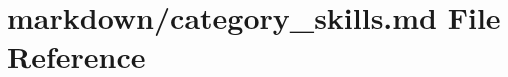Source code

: \hypertarget{category__skills_8md}{}\section{markdown/category\+\_\+skills.md File Reference}
\label{category__skills_8md}
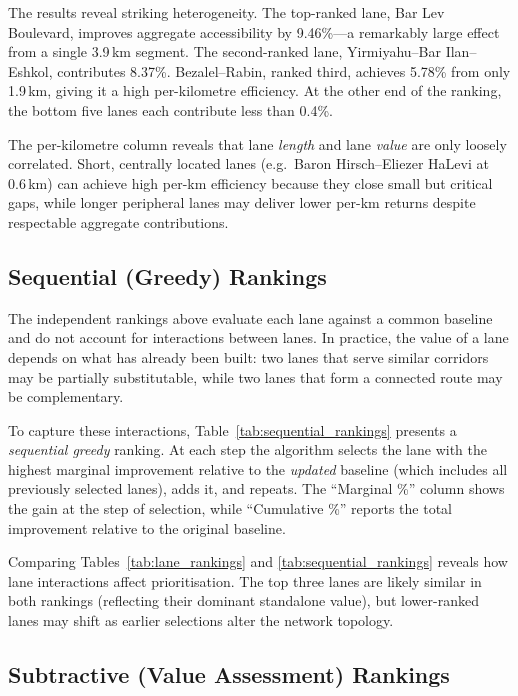 \documentclass[12pt,a4paper]{article}
\begin{document}


The results reveal striking heterogeneity. The top-ranked lane, Bar Lev Boulevard, improves aggregate accessibility by 9.46\%---a remarkably large effect from a single 3.9\,km segment. The second-ranked lane, Yirmiyahu--Bar Ilan--Eshkol, contributes 8.37\%. Bezalel--Rabin, ranked third, achieves 5.78\% from only 1.9\,km, giving it a high per-kilometre efficiency. At the other end of the ranking, the bottom five lanes each contribute less than 0.4\%.

The per-kilometre column reveals that lane \emph{length} and lane \emph{value} are only loosely correlated. Short, centrally located lanes (e.g.\ Baron Hirsch--Eliezer HaLevi at 0.6\,km) can achieve high per-km efficiency because they close small but critical gaps, while longer peripheral lanes may deliver lower per-km returns despite respectable aggregate contributions.

\subsection{Sequential (Greedy) Rankings}
\label{sec:sequential}

The independent rankings above evaluate each lane against a common baseline and do not account for interactions between lanes. In practice, the value of a lane depends on what has already been built: two lanes that serve similar corridors may be partially substitutable, while two lanes that form a connected route may be complementary.

To capture these interactions, Table~\ref{tab:sequential_rankings} presents a \emph{sequential greedy} ranking. At each step the algorithm selects the lane with the highest marginal improvement relative to the \emph{updated} baseline (which includes all previously selected lanes), adds it, and repeats. The ``Marginal \%'' column shows the gain at the step of selection, while ``Cumulative \%'' reports the total improvement relative to the original baseline.



Comparing Tables~\ref{tab:lane_rankings} and \ref{tab:sequential_rankings} reveals how lane interactions affect prioritisation. The top three lanes are likely similar in both rankings (reflecting their dominant standalone value), but lower-ranked lanes may shift as earlier selections alter the network topology.

\subsection{Subtractive (Value Assessment) Rankings}
\label{sec:subtractive}
\end{document}
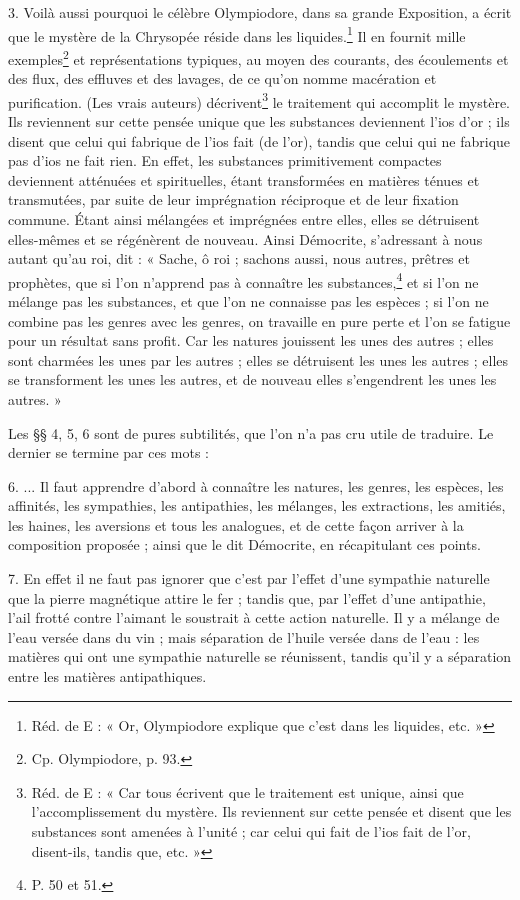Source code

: \documentclass[a4paper, 11pt, oneside, polutonikogreek, french]{article}
\begin{document}
3. Voilà aussi pourquoi le célèbre Olympiodore, dans sa grande Exposition, a écrit que le mystère de la Chrysopée réside dans les liquides.\footnote{Réd. de E : « Or, Olympiodore explique que c'est dans les liquides, etc. »} Il en fournit mille exemples\footnote{Cp. Olympiodore, p. 93.} et représentations typiques, au moyen des courants, des écoulements et des flux, des effluves et des lavages, de ce qu'on nomme macération et purification. (Les vrais auteurs) décrivent\footnote{Réd. de E : « Car tous écrivent que le traitement est unique, ainsi que l'accomplissement du mystère. Ils reviennent sur cette pensée et disent que les substances sont amenées à l'unité ; car celui qui fait de l'ios fait de l'or, disent-ils, tandis que, etc. »} le traitement qui accomplit le mystère. Ils reviennent sur cette pensée unique que les substances deviennent l'ios d'or ; ils disent que celui qui fabrique de l'ios fait (de l'or), tandis que celui qui ne fabrique pas d'ios ne fait rien. En effet, les substances primitivement compactes deviennent atténuées et spirituelles, étant transformées en matières ténues et transmutées, par suite de leur imprégnation réciproque et de leur fixation commune. Étant ainsi mélangées et imprégnées entre elles, elles se détruisent elles-mêmes et se régénèrent de nouveau. Ainsi Démocrite, s'adressant à nous autant qu'au roi, dit : « Sache, ô roi ; sachons aussi, nous autres, prêtres et prophètes, que si l'on n'apprend pas à connaître les substances,\footnote{P. 50 et 51.} et si l'on ne mélange pas les substances, et que l'on ne connaisse pas les espèces ; si l'on ne combine pas les genres avec les genres, on travaille en pure perte et l'on se fatigue pour un résultat sans profit. Car les natures jouissent les unes des autres ; elles sont charmées les unes par les autres ; elles se détruisent les unes les autres ; elles se transforment les unes les autres, et de nouveau elles s'engendrent les unes les autres. »

Les §§ 4, 5, 6 sont de pures subtilités, que l'on n'a pas cru utile de traduire. Le dernier se termine par ces mots :

6. ... Il faut apprendre d'abord à connaître les natures, les genres, les espèces, les affinités, les sympathies, les antipathies, les mélanges, les extractions, les amitiés, les haines, les aversions et tous les analogues, et de cette façon arriver à la composition proposée ; ainsi que le dit Démocrite, en récapitulant ces points.

7. En effet il ne faut pas ignorer que c'est par l'effet d'une sympathie naturelle que la pierre magnétique attire le fer ; tandis que, par l'effet d'une antipathie, l'ail frotté contre l'aimant le soustrait à cette action naturelle. Il y a mélange de l'eau versée dans du vin ; mais séparation de l'huile versée dans de l'eau : les matières qui ont une sympathie naturelle se réunissent, tandis qu'il y a séparation entre les matières antipathiques.
\end{document}
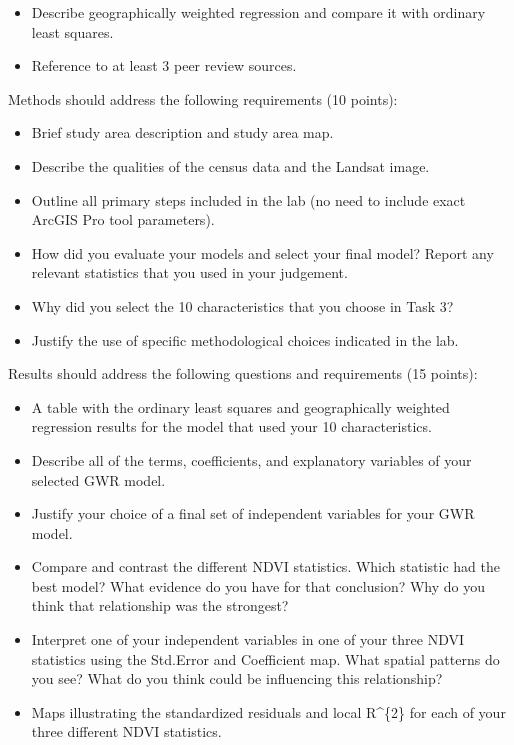 \documentclass[
]{book}
\begin{document}
\begin{itemize}
\item
  Describe geographically weighted regression and compare it with ordinary least squares.
\item
  Reference to at least 3 peer review sources.
\end{itemize}

Methods should address the following requirements (10 points):

\begin{itemize}
\item
  Brief study area description and study area map.
\item
  Describe the qualities of the census data and the Landsat image.
\item
  Outline all primary steps included in the lab (no need to include exact ArcGIS Pro tool parameters).
\item
  How did you evaluate your models and select your final model? Report any relevant statistics that you used in your judgement.
\item
  Why did you select the 10 characteristics that you choose in Task 3?
\item
  Justify the use of specific methodological choices indicated in the lab.
\end{itemize}

Results should address the following questions and requirements (15 points):

\begin{itemize}
\item
  A table with the ordinary least squares and geographically weighted regression results for the model that used your 10 characteristics.
\item
  Describe all of the terms, coefficients, and explanatory variables of your selected GWR model.
\item
  Justify your choice of a final set of independent variables for your GWR model.
\item
  Compare and contrast the different NDVI statistics. Which statistic had the best model? What evidence do you have for that conclusion? Why do you think that relationship was the strongest?
\item
  Interpret one of your independent variables in one of your three NDVI statistics using the Std.Error and Coefficient map. What spatial patterns do you see? What do you think could be influencing this relationship?
\item
  Maps illustrating the standardized residuals and local R\^{}\{2\} for each of your three different NDVI statistics.
\end{itemize}
\end{document}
- - -
__TASK BRIEF__.
Without the pictures, give the entries above back exactly.

__SOLUTION FOR THIS PROBLEM__.
Source code

: \hypertarget{category__skills_8md}{}\section{markdown/category\+\_\+skills.md File Reference}
\label{category__skills_8md}
 \documentclass[12pt,a4paper]{article}
\begin{document}


The results reveal striking heterogeneity. The top-ranked lane, Bar Lev Boulevard, improves aggregate accessibility by 9.46\%---a remarkably large effect from a single 3.9\,km segment. The second-ranked lane, Yirmiyahu--Bar Ilan--Eshkol, contributes 8.37\%. Bezalel--Rabin, ranked third, achieves 5.78\% from only 1.9\,km, giving it a high per-kilometre efficiency. At the other end of the ranking, the bottom five lanes each contribute less than 0.4\%.

The per-kilometre column reveals that lane \emph{length} and lane \emph{value} are only loosely correlated. Short, centrally located lanes (e.g.\ Baron Hirsch--Eliezer HaLevi at 0.6\,km) can achieve high per-km efficiency because they close small but critical gaps, while longer peripheral lanes may deliver lower per-km returns despite respectable aggregate contributions.

\subsection{Sequential (Greedy) Rankings}
\label{sec:sequential}

The independent rankings above evaluate each lane against a common baseline and do not account for interactions between lanes. In practice, the value of a lane depends on what has already been built: two lanes that serve similar corridors may be partially substitutable, while two lanes that form a connected route may be complementary.

To capture these interactions, Table~\ref{tab:sequential_rankings} presents a \emph{sequential greedy} ranking. At each step the algorithm selects the lane with the highest marginal improvement relative to the \emph{updated} baseline (which includes all previously selected lanes), adds it, and repeats. The ``Marginal \%'' column shows the gain at the step of selection, while ``Cumulative \%'' reports the total improvement relative to the original baseline.



Comparing Tables~\ref{tab:lane_rankings} and \ref{tab:sequential_rankings} reveals how lane interactions affect prioritisation. The top three lanes are likely similar in both rankings (reflecting their dominant standalone value), but lower-ranked lanes may shift as earlier selections alter the network topology.

\subsection{Subtractive (Value Assessment) Rankings}
\label{sec:subtractive}
\end{document}
Source code

: \documentclass[a4paper, 11pt, oneside, polutonikogreek, french]{article}
\begin{document}
3. Voilà aussi pourquoi le célèbre Olympiodore, dans sa grande Exposition, a écrit que le mystère de la Chrysopée réside dans les liquides.\footnote{Réd. de E : « Or, Olympiodore explique que c'est dans les liquides, etc. »} Il en fournit mille exemples\footnote{Cp. Olympiodore, p. 93.} et représentations typiques, au moyen des courants, des écoulements et des flux, des effluves et des lavages, de ce qu'on nomme macération et purification. (Les vrais auteurs) décrivent\footnote{Réd. de E : « Car tous écrivent que le traitement est unique, ainsi que l'accomplissement du mystère. Ils reviennent sur cette pensée et disent que les substances sont amenées à l'unité ; car celui qui fait de l'ios fait de l'or, disent-ils, tandis que, etc. »} le traitement qui accomplit le mystère. Ils reviennent sur cette pensée unique que les substances deviennent l'ios d'or ; ils disent que celui qui fabrique de l'ios fait (de l'or), tandis que celui qui ne fabrique pas d'ios ne fait rien. En effet, les substances primitivement compactes deviennent atténuées et spirituelles, étant transformées en matières ténues et transmutées, par suite de leur imprégnation réciproque et de leur fixation commune. Étant ainsi mélangées et imprégnées entre elles, elles se détruisent elles-mêmes et se régénèrent de nouveau. Ainsi Démocrite, s'adressant à nous autant qu'au roi, dit : « Sache, ô roi ; sachons aussi, nous autres, prêtres et prophètes, que si l'on n'apprend pas à connaître les substances,\footnote{P. 50 et 51.} et si l'on ne mélange pas les substances, et que l'on ne connaisse pas les espèces ; si l'on ne combine pas les genres avec les genres, on travaille en pure perte et l'on se fatigue pour un résultat sans profit. Car les natures jouissent les unes des autres ; elles sont charmées les unes par les autres ; elles se détruisent les unes les autres ; elles se transforment les unes les autres, et de nouveau elles s'engendrent les unes les autres. »

Les §§ 4, 5, 6 sont de pures subtilités, que l'on n'a pas cru utile de traduire. Le dernier se termine par ces mots :

6. ... Il faut apprendre d'abord à connaître les natures, les genres, les espèces, les affinités, les sympathies, les antipathies, les mélanges, les extractions, les amitiés, les haines, les aversions et tous les analogues, et de cette façon arriver à la composition proposée ; ainsi que le dit Démocrite, en récapitulant ces points.

7. En effet il ne faut pas ignorer que c'est par l'effet d'une sympathie naturelle que la pierre magnétique attire le fer ; tandis que, par l'effet d'une antipathie, l'ail frotté contre l'aimant le soustrait à cette action naturelle. Il y a mélange de l'eau versée dans du vin ; mais séparation de l'huile versée dans de l'eau : les matières qui ont une sympathie naturelle se réunissent, tandis qu'il y a séparation entre les matières antipathiques.
\end{document}
 \documentclass[
]{book}
\begin{document}
\begin{itemize}
\item
  Describe geographically weighted regression and compare it with ordinary least squares.
\item
  Reference to at least 3 peer review sources.
\end{itemize}

Methods should address the following requirements (10 points):

\begin{itemize}
\item
  Brief study area description and study area map.
\item
  Describe the qualities of the census data and the Landsat image.
\item
  Outline all primary steps included in the lab (no need to include exact ArcGIS Pro tool parameters).
\item
  How did you evaluate your models and select your final model? Report any relevant statistics that you used in your judgement.
\item
  Why did you select the 10 characteristics that you choose in Task 3?
\item
  Justify the use of specific methodological choices indicated in the lab.
\end{itemize}

Results should address the following questions and requirements (15 points):

\begin{itemize}
\item
  A table with the ordinary least squares and geographically weighted regression results for the model that used your 10 characteristics.
\item
  Describe all of the terms, coefficients, and explanatory variables of your selected GWR model.
\item
  Justify your choice of a final set of independent variables for your GWR model.
\item
  Compare and contrast the different NDVI statistics. Which statistic had the best model? What evidence do you have for that conclusion? Why do you think that relationship was the strongest?
\item
  Interpret one of your independent variables in one of your three NDVI statistics using the Std.Error and Coefficient map. What spatial patterns do you see? What do you think could be influencing this relationship?
\item
  Maps illustrating the standardized residuals and local R\^{}\{2\} for each of your three different NDVI statistics.
\end{itemize}
\end{document}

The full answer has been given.